Tak Ada Tersangka, Tapi Benang Kusut Mulai Terurai
Hingga saat ini, Kejagung belum menetapkan satu pun tersangka dalam kasus yang diperkirakan merugikan negara hingga ratusan miliar rupiah tersebut. Namun, pemeriksaan terhadap Nadiem menjadi sinyal bahwa penyidikan telah memasuki lapisan penting dalam skema kebijakan, dari hulu ke hilir: mulai dari perencanaan, proses pengadaan, hingga distribusi barang.

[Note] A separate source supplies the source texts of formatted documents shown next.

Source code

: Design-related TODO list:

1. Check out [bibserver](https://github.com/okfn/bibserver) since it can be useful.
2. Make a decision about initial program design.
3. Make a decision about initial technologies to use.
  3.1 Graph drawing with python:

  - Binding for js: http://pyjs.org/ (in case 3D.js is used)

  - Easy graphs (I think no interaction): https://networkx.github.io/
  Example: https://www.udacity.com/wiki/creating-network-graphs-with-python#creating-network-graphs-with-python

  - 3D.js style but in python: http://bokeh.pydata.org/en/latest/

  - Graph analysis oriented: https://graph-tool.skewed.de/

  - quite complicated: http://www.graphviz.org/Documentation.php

Juru Bicara Kejaksaan Agung menyampaikan bahwa penyidik kini fokus mengumpulkan dokumen dan keterangan saksi-saksi kunci yang terlibat langsung dalam proses penyusunan proyek, baik dari sisi kementerian maupun rekanan penyedia perangkat.
“Pemeriksaan terhadap Pak Nadiem merupakan langkah penting dalam upaya membuka titik terang tentang siapa yang bertanggung jawab di balik keputusan strategis yang menimbulkan kerugian,” ujar sumber tersebut.
Menjaga Legasi atau Membongkar Luka?
Kasus ini tidak hanya soal pengadaan barang. Ia telah berkembang menjadi polemik besar mengenai bagaimana transformasi pendidikan dijalankan: apakah berbasis kebutuhan nyata atau sekadar proyek prestise.
Bagi Nadiem, kasus ini menjadi ujian terhadap legacy yang ia tinggalkan sebagai menteri yang dikenal progresif. Bagi publik, ini menjadi pelajaran pahit bahwa reformasi digital tidak hanya butuh visi, tetapi juga integritas dalam eksekusi.
Kini, semua mata tertuju pada langkah Kejagung selanjutnya. Apakah pemeriksaan ini akan membuka jalan bagi penetapan tersangka? Ataukah akan mengungkap skema besar persekongkolan antara birokrat dan penyedia teknologi?
Satu hal yang pasti: proyek yang semestinya menjadi jembatan masa depan pendidikan Indonesia, kini berubah menjadi simbol kegagalan sistemik yang harus dipertanggungjawabkan.